TRY IT:
Your response should contain every line from the data below that holds the string "trivalent".

Dataset items:
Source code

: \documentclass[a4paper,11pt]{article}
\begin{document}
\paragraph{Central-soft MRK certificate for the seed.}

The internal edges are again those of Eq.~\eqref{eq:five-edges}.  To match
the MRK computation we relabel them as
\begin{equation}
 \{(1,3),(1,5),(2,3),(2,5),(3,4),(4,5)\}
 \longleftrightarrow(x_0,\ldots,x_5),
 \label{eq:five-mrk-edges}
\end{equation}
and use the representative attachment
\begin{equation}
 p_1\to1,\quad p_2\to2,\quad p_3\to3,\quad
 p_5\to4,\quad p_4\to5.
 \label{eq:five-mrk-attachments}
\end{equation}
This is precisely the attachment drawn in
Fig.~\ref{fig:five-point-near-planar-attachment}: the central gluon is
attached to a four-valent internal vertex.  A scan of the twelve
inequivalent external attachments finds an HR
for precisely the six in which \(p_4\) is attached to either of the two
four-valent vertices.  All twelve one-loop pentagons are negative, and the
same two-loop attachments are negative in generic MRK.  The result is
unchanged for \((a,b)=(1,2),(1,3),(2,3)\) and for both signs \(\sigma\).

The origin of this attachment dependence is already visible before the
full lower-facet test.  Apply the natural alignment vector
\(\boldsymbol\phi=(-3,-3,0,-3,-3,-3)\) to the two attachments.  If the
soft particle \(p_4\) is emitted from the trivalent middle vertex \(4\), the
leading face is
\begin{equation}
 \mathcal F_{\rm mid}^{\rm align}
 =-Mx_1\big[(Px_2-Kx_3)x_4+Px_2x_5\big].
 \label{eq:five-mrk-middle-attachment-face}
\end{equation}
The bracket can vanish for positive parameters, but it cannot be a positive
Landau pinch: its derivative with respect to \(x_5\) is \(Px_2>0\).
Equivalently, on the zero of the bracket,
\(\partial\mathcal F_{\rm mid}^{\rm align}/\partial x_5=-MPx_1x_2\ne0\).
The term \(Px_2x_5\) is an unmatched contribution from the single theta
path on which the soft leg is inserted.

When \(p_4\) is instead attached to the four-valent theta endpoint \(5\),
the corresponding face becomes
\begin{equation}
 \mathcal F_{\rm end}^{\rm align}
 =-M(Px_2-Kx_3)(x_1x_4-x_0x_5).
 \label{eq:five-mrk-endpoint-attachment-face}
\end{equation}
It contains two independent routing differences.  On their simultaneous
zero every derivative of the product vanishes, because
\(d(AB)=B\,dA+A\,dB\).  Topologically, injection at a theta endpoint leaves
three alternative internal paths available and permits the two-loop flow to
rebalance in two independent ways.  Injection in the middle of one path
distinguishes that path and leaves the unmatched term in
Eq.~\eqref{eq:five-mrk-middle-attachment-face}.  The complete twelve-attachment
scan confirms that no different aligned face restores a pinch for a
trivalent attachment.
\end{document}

FINAL ANSWER:
soft particle \(p_4\) is emitted from the trivalent middle vertex \(4\), the
trivalent attachment.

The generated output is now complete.